OpenSSH vs WinRM

[markhuber]

@joefitzgerald Really loving this project, it has been a good starting point for some of our work.

I've modified the windows 2008r2 build to no longer depend on OpenSSH and instead use the WinRM support built into Packer 1.8. I was considering sending a PR to remove OpenSSH and use WinRM instead but I realize not everyone might actually want that. What's your opinion on SSH vs WinRM and whether or not to drop the OpenSSH server?

[joefitzgerald]

Hey @markhuber, I'm glad you're getting some use out of it. I think we should make WinRM the default mode but make it super easy to enable OpenSSH should someone wish to. This may involve just un-commenting one or a few lines in a script or an invocation of a script.

If you could help with that I would welcome the assistance!

[markhuber]

@joefitzgerald I'm going to wait until at least packer 1.8.3 to make this conversion. After having worked with the winrm communicator for several days, I don't feel like it's ready for primetime.

I'm specifically waiting for:
hashicorp/packer#2443
hashicorp/packer#2505

In addition to those two pulls, I'm still seeing sporadic failures on the winrm communicator (subsequent reruns work perfectly fine... so much for idempotent builds). There are some smaller improvements I'll add in preparation on a separate PR.

[cbednarski]

@markhuber hashicorp/packer#2443 and hashicorp/packer#2505 are merged so if you want to start working on this you can pull from packer master.

I'm still seeing sporadic failures on the winrm communicator

I've seen this too in the packer test suite. There is at least one race condition that causes winrm to fail frequently. go test -race from go 1.5 identified dozens of issues in some of our upstreams. I spent a few hours looking at it but it's too many for me to fix. Related tickets: hashicorp/packer#2312 masterzen/winrm#27

[mrled]

I've been using WinRM successfully with some of my builds, but I had to make a couple of changes to the templates. If anyone is interested, this is what I had to do:

1. I changed the vagrant user's password to something that passes Windows' complexity requirements: V@grant123. Before I did this, I was using the default password of vagrant, and Windows wouldn't let Packer log in as the vagrant user over WinRM, even though logging in to the console would work just fine. I am guessing they are trying to prevent weak local passwords from allowing a remote compromise, but I haven't looked into it.
2. I changed the packerfile to attach the guest additions ISO as an emulated CD, rather than uploading the ISO file and extracting it in the VM with 7-zip. Uploading files over SSH is very reliable, but WinRM doesn't really seem to have been designed for it, and I kept getting frequent yet inconsistent failures when uploading the ISO over my WinRM connection. As a bonus, you don't need to manage the extraction/cleanup process of the ISO. Adding the following line to each of my builder stanzas in my packerfile fixed the problem for me: "guest_additions_mode": "attach",

[StefanScherer]

@mrled Thanks for sharing your steps. Please have a look at the PR #181 where we have started to port the templates to WinRM.
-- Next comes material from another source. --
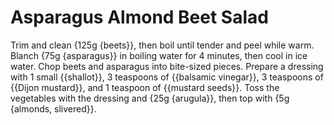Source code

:# Asparagus Almond Beet Salad

Trim and clean {125g {beets}}, then boil until tender and peel while warm. Blanch {75g {asparagus}} in boiling water for 4 minutes, then cool in ice water. Chop beets and asparagus into bite-sized pieces. Prepare a dressing with 1 small {{shallot}}, 3 teaspoons of {{balsamic vinegar}}, 3 teaspoons of {{Dijon mustard}}, and 1 teaspoon of {{mustard seeds}}. Toss the vegetables with the dressing and {25g {arugula}}, then top with {5g {almonds, slivered}}.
1. We still use the default password vagrant which works fine. See the autounattend.xml for details (PasswordExpires=false)
2. The upload of the VMware tools / guest additions is disabled and we download it from the Internet. Advantage. Even if you are using an older version of eg. VMware fusion you can build the VM with the latest tools installed.

[sneal]

Closing as general consensus is to move to WinRM as the default.

As @mrled remarked, don't upload large files over WinRM, as the protocol was not designed for that type of operation. There are various ways to get around that are easy enough to use.

[ghost]

Just a quick question: I am using winrm. I notice that it takes about two or three minutes before the winrm connection is ready. When I start the machine in VirtualBox it only takes a few seconds, so apparently most of the time we are just waiting for winrm to start up.
I was wondering if that would be better if I would use ssh instead of winrm.

[StefanScherer]

Check the start type of the winrm service. The start type delayed-auto starts a service 120 seconds later.

[ghost]

Aha... changed the start type and and time went down to less then a minute. Super!